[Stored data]
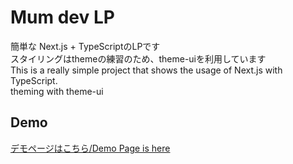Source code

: # Mum dev LP

簡単な Next.js + TypeScriptのLPです  
スタイリングはthemeの練習のため、theme-uiを利用しています  
This is a really simple project that shows the usage of Next.js with TypeScript.  
theming with theme-ui

## Demo

[デモページはこちら/Demo Page is here](https://mum-hitomi-t260g.vercel.app/)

§ Exercise aim: Before duplicating the entries above, strip out the pictures and keep the rest exact.

§ Task result:
Source code

: # Mum dev LP

簡単な Next.js + TypeScriptのLPです  
スタイリングはthemeの練習のため、theme-uiを利用しています  
This is a really simple project that shows the usage of Next.js with TypeScript.  
theming with theme-ui

## Demo

[デモページはこちら/Demo Page is here](https://mum-hitomi-t260g.vercel.app/)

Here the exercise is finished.